Under a third and more pessimistic scenario, economic activity would not return to normal until late-summer 2021. In this case, the annual demand contraction for this year would be closer to a 13% decline in GDP.
Gas prices were already at low levels before the onset of the Covid-19 crisis, due to global oversupply connected to slowing demand in Asia, a growing share of coal, and the rising availability of LNG, which had already started to affect European markets last year.
Italian gas prices are now close to production-cost levels, but during the week of March 9-15, they remained stable at around $10/MWh, down 46% on the year. Throughout the March 16-22 period, gas prices fell by roughly 1 €/MWh to reach €9.6/MWh, in line with the sharp contraction of gas demand, a strong oversupply scenario, and the simultaneous decline in European prices.
Prices of CO2 certificates on the European Emissions Trading System have also fallen from €25/MWh to around €15/MWh. This is the natural consequence of the sharp decline in electricity demand.
Last year, when gas prices were particularly competitive, CO2 certificates were supported by the Market Stability Reserve (€25/ton). As coal prices were rather low compared to historical trends, thermoelectric generation was slowly replacing that based on coal. The revival of CO2 certificates will likely be limited over the next few months, in spite of the Market Stability Reserve, as many traders will start trying to buy as many as certificates as they can. Such conditions could also help coal to regain its competitiveness against gas, slowing the transition to low-carbon technologies.

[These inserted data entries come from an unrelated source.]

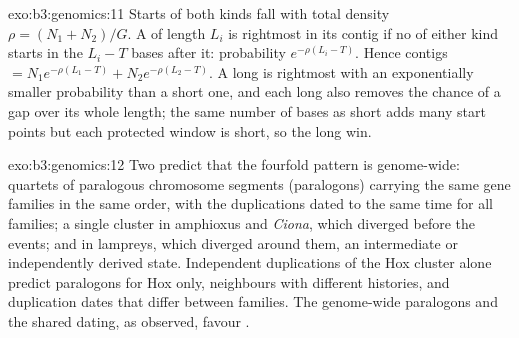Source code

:\begin{solution}{exo:b3:genomics:11}
Starts of both kinds fall with total density $\rho = (N_{1} +
N_{2})/G$. A  of length $L_{i}$ is rightmost in its contig if no
 of either kind starts in the $L_{i} - T$ bases after it:
probability $e^{-\rho(L_{i} - T)}$. Hence contigs $= N_{1}
e^{-\rho(L_{1} - T)} + N_{2} e^{-\rho(L_{2} - T)}$. A long  is
rightmost with an exponentially smaller probability than a short one,
and each long  also removes the chance of a gap over its whole
length; the same number of bases as short  adds many start
points but each protected window is short, so the long  win.
\end{solution}

\begin{solution}{exo:b3:genomics:12}
Two  predict that the fourfold pattern is
genome-wide: quartets of paralogous chromosome segments (paralogons)
carrying the same gene families in the same order, with the
duplications dated to the same time for all families; a single cluster
in amphioxus and \emph{Ciona}, which diverged before the events; and
in lampreys, which diverged around them, an intermediate or
independently derived state. Independent duplications of the Hox
cluster alone predict paralogons for Hox only, neighbours with
different histories, and duplication dates that differ between
families. The genome-wide paralogons and the shared dating, as
observed, favour .
\end{solution}


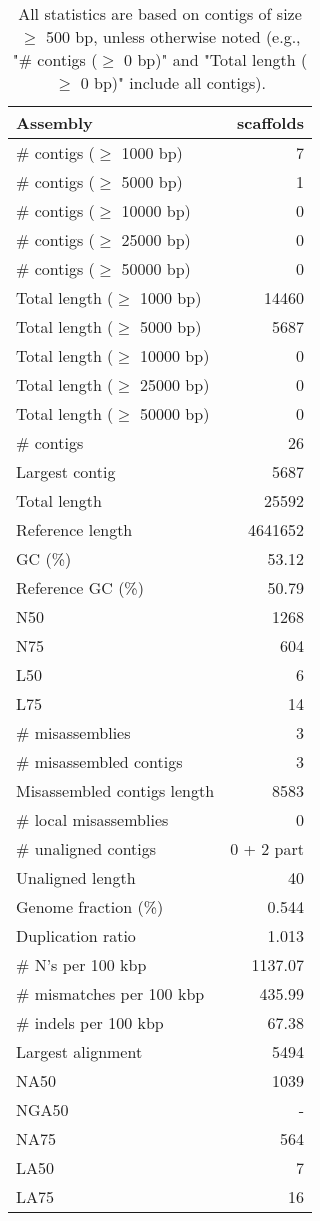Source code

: \documentclass[12pt,a4paper]{article}
\begin{document}
\begin{table}[ht]
\begin{center}
\caption{All statistics are based on contigs of size $\geq$ 500 bp, unless otherwise noted (e.g., "\# contigs ($\geq$ 0 bp)" and "Total length ($\geq$ 0 bp)" include all contigs).}
\begin{tabular}{|l*{1}{|r}|}
\hline
Assembly & scaffolds \\ \hline
\# contigs ($\geq$ 1000 bp) & 7 \\ \hline
\# contigs ($\geq$ 5000 bp) & 1 \\ \hline
\# contigs ($\geq$ 10000 bp) & 0 \\ \hline
\# contigs ($\geq$ 25000 bp) & 0 \\ \hline
\# contigs ($\geq$ 50000 bp) & 0 \\ \hline
Total length ($\geq$ 1000 bp) & 14460 \\ \hline
Total length ($\geq$ 5000 bp) & 5687 \\ \hline
Total length ($\geq$ 10000 bp) & 0 \\ \hline
Total length ($\geq$ 25000 bp) & 0 \\ \hline
Total length ($\geq$ 50000 bp) & 0 \\ \hline
\# contigs & 26 \\ \hline
Largest contig & 5687 \\ \hline
Total length & 25592 \\ \hline
Reference length & 4641652 \\ \hline
GC (\%) & 53.12 \\ \hline
Reference GC (\%) & 50.79 \\ \hline
N50 & 1268 \\ \hline
N75 & 604 \\ \hline
L50 & 6 \\ \hline
L75 & 14 \\ \hline
\# misassemblies & 3 \\ \hline
\# misassembled contigs & 3 \\ \hline
Misassembled contigs length & 8583 \\ \hline
\# local misassemblies & 0 \\ \hline
\# unaligned contigs & 0 + 2 part \\ \hline
Unaligned length & 40 \\ \hline
Genome fraction (\%) & 0.544 \\ \hline
Duplication ratio & 1.013 \\ \hline
\# N's per 100 kbp & 1137.07 \\ \hline
\# mismatches per 100 kbp & 435.99 \\ \hline
\# indels per 100 kbp & 67.38 \\ \hline
Largest alignment & 5494 \\ \hline
NA50 & 1039 \\ \hline
NGA50 & - \\ \hline
NA75 & 564 \\ \hline
LA50 & 7 \\ \hline
LA75 & 16 \\ \hline
\end{tabular}
\end{center}
\end{table}
\end{document}
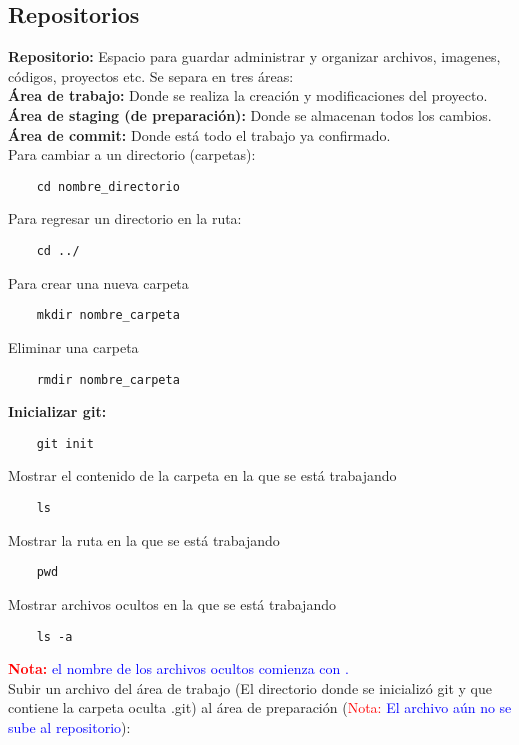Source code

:\documentclass[10pt,oneside]{article}
\begin{document}
\begin{multicols}{2}
\section{Repositorios}
\textbf{Repositorio:} Espacio para guardar administrar y organizar archivos, imagenes, códigos, proyectos etc. Se separa en tres áreas:\\ \newline \textbf{Área de trabajo:} Donde se realiza la creación y modificaciones del proyecto.\\ \newline \textbf{Área de staging (de preparación):} Donde se almacenan todos los cambios. 
\\ \newline \textbf{Área de commit:} Donde está todo el trabajo ya confirmado.\\ \newline 
Para cambiar a un directorio (carpetas): \begin{verbatim}
    cd nombre_directorio
\end{verbatim}
Para regresar un directorio en la ruta: 
\begin{verbatim}
    cd ../
\end{verbatim}
Para crear una nueva carpeta 
\begin{verbatim}
    mkdir nombre_carpeta
\end{verbatim}
Eliminar una carpeta 
\begin{verbatim}
    rmdir nombre_carpeta
\end{verbatim}
\textbf{Inicializar git:}
\begin{verbatim}
    git init
\end{verbatim}
Mostrar el contenido de la carpeta en la que se está trabajando
\begin{verbatim}
    ls
\end{verbatim}
Mostrar la ruta en la que se está trabajando
\begin{verbatim}
    pwd
\end{verbatim}
Mostrar archivos ocultos en la que se está trabajando
\begin{verbatim}
    ls -a
\end{verbatim}
\textbf{\textcolor{red}{Nota:}} \textcolor{blue}{el nombre de los archivos ocultos comienza con .}\\ \newline
Subir un archivo del área de trabajo (El directorio donde se inicializó git y que contiene la carpeta oculta .git) al área de preparación (\textcolor{red}{Nota:}\textcolor{blue}{ El archivo aún no se sube al repositorio}):

\end{multicols}
\end{document}
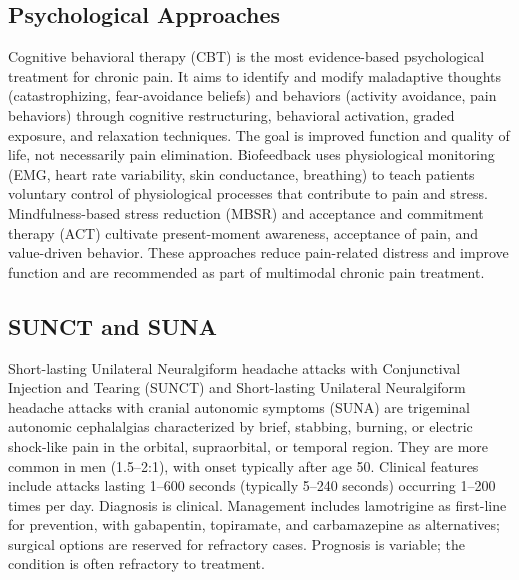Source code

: 
\label{sec:Pain Management Principles}

\subsection{Psychological Approaches}
\label{sec:Psychological Approaches}

Cognitive behavioral therapy (CBT) is the most evidence-based psychological treatment for chronic pain. It aims to identify and modify maladaptive thoughts (catastrophizing, fear-avoidance beliefs) and behaviors (activity avoidance, pain behaviors) through cognitive restructuring, behavioral activation, graded exposure, and relaxation techniques. The goal is improved function and quality of life, not necessarily pain elimination. Biofeedback uses physiological monitoring (EMG, heart rate variability, skin conductance, breathing) to teach patients voluntary control of physiological processes that contribute to pain and stress. Mindfulness-based stress reduction (MBSR) and acceptance and commitment therapy (ACT) cultivate present-moment awareness, acceptance of pain, and value-driven behavior. These approaches reduce pain-related distress and improve function and are recommended as part of multimodal chronic pain treatment.

\subsection{SUNCT and SUNA}
\label{sec:SUNCT SUNA}
Short-lasting Unilateral Neuralgiform headache attacks with Conjunctival Injection and Tearing (SUNCT) and Short-lasting Unilateral Neuralgiform headache attacks with cranial autonomic symptoms (SUNA) are trigeminal autonomic cephalalgias characterized by brief, stabbing, burning, or electric shock-like pain in the orbital, supraorbital, or temporal region. They are more common in men (1.5--2:1), with onset typically after age 50. Clinical features include attacks lasting 1--600 seconds (typically 5--240 seconds) occurring 1--200 times per day. Diagnosis is clinical. Management includes lamotrigine as first-line for prevention, with gabapentin, topiramate, and carbamazepine as alternatives; surgical options are reserved for refractory cases. Prognosis is variable; the condition is often refractory to treatment.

REF-E’s recent projections for 2020 predicted that the baseload national purchase price (PUN) of electricity – which is the weighted average of the zonal prices on zonal demand in the Day-Ahead Market (DAM) – would fall below €40. “During the last few weeks the PUN has dropped even under €30/MWh,” Canazza said, noting that this compares to an average PUN of approximately €52/MWh in 2019.
These prices mostly depend on the growing competitiveness of an electricity market in which gas-fired combined-cycle plants are the marginal technology that sets user prices throughout the year. “Under current market conditions, margins on DAM for power producers are becoming smaller,” Canazza said. “That could be compensated by the possibility of marginality recovery on the ancillary services market, considering that with persisting low demand, system security requirements for reserve and balancing services increase.”

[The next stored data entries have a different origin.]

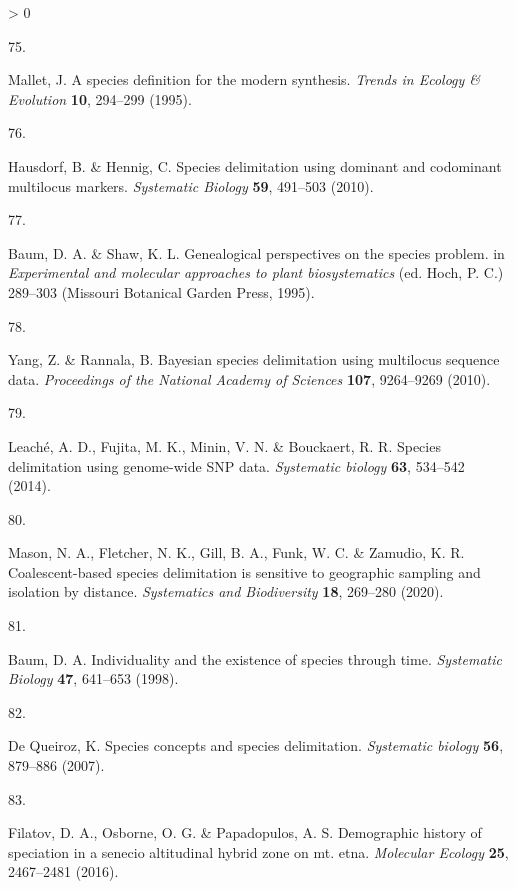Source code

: \documentclass[
  11pt,
]{article}
\newlength{\cslhangindent}
\newlength{\csllabelwidth}
\newenvironment{CSLReferences}[2] %
 {%
  \setlength{\parindent}{0pt}
  \ifodd #1 \everypar{\setlength{\hangindent}{\cslhangindent}}\ignorespaces\fi
  \ifnum #2 > 0
  \setlength{\parskip}{#2\baselineskip}
  \fi
 }%
 {}
\newcommand{\CSLLeftMargin}[1]{\parbox[t]{\csllabelwidth}{#1}}
\newcommand{\CSLRightInline}[1]{\parbox[t]{\linewidth - \csllabelwidth}{#1}\break}
\begin{document}
\begin{CSLReferences}{0}{0}
\leavevmode\hypertarget{ref-mallet1995species}{}%
\CSLLeftMargin{75. }
\CSLRightInline{Mallet, J. A species definition for the modern synthesis. \emph{Trends in Ecology \& Evolution} \textbf{10}, 294--299 (1995).}

\leavevmode\hypertarget{ref-hausdorf2010species}{}%
\CSLLeftMargin{76. }
\CSLRightInline{Hausdorf, B. \& Hennig, C. Species delimitation using dominant and codominant multilocus markers. \emph{Systematic Biology} \textbf{59}, 491--503 (2010).}

\leavevmode\hypertarget{ref-baum1995genealogical}{}%
\CSLLeftMargin{77. }
\CSLRightInline{Baum, D. A. \& Shaw, K. L. {Genealogical perspectives on the species problem}. in \emph{Experimental and molecular approaches to plant biosystematics} (ed. Hoch, P. C.) 289--303 (Missouri Botanical Garden Press, 1995).}

\leavevmode\hypertarget{ref-yang2010bayesian}{}%
\CSLLeftMargin{78. }
\CSLRightInline{Yang, Z. \& Rannala, B. Bayesian species delimitation using multilocus sequence data. \emph{Proceedings of the National Academy of Sciences} \textbf{107}, 9264--9269 (2010).}

\leavevmode\hypertarget{ref-leache2014species}{}%
\CSLLeftMargin{79. }
\CSLRightInline{Leaché, A. D., Fujita, M. K., Minin, V. N. \& Bouckaert, R. R. Species delimitation using genome-wide SNP data. \emph{Systematic biology} \textbf{63}, 534--542 (2014).}

\leavevmode\hypertarget{ref-mason2020coalescent}{}%
\CSLLeftMargin{80. }
\CSLRightInline{Mason, N. A., Fletcher, N. K., Gill, B. A., Funk, W. C. \& Zamudio, K. R. Coalescent-based species delimitation is sensitive to geographic sampling and isolation by distance. \emph{Systematics and Biodiversity} \textbf{18}, 269--280 (2020).}

\leavevmode\hypertarget{ref-baum1998individuality}{}%
\CSLLeftMargin{81. }
\CSLRightInline{Baum, D. A. Individuality and the existence of species through time. \emph{Systematic Biology} \textbf{47}, 641--653 (1998).}

\leavevmode\hypertarget{ref-de2007species}{}%
\CSLLeftMargin{82. }
\CSLRightInline{De Queiroz, K. Species concepts and species delimitation. \emph{Systematic biology} \textbf{56}, 879--886 (2007).}

\leavevmode\hypertarget{ref-filatov2016demographic}{}%
\CSLLeftMargin{83. }
\CSLRightInline{Filatov, D. A., Osborne, O. G. \& Papadopulos, A. S. Demographic history of speciation in a senecio altitudinal hybrid zone on mt. etna. \emph{Molecular Ecology} \textbf{25}, 2467--2481 (2016).}


\end{CSLReferences}
\end{document}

Before the onset of the coronavirus crisis, we were in a positive phase in which the market parity scenario was favorable to investments financed via PPAs.
“Market-parity renewable energy projects will eventually see some delays,” Canazza said. “Capture prices currently do not justify investment and new entrants may prefer to wait for more stable market conditions.”
When asked if €40 is still a good reference price for PV, Canazza said that the levelized cost of electricity in Italy might already be below this threshold, depending on geographical locations and project sizes.
“Although it is not too much lower,” she said, adding that solar developers must deal with the country’s complex approval process, as well as difficult conditions for cheap financing and high regulatory risks. “Which means the range of the solar LCOE in Italy can be very wide. I would say it goes from around €38/MW to approximately €52/MWh, but these are only indicative values and, as I said, location and other financial parameters should be taken into account.”
Unsubsidized PV projects may still be bankable via PPAs, but investors will probably not be willing to run the risk of dealing with such a slight competitive advantage, Canazza said.
“But all the factors affecting the Italian PPA market I mentioned before existed even before the crisis,” she added. “Market risk is not bigger now – maybe it is investors’ perceptions that are different.”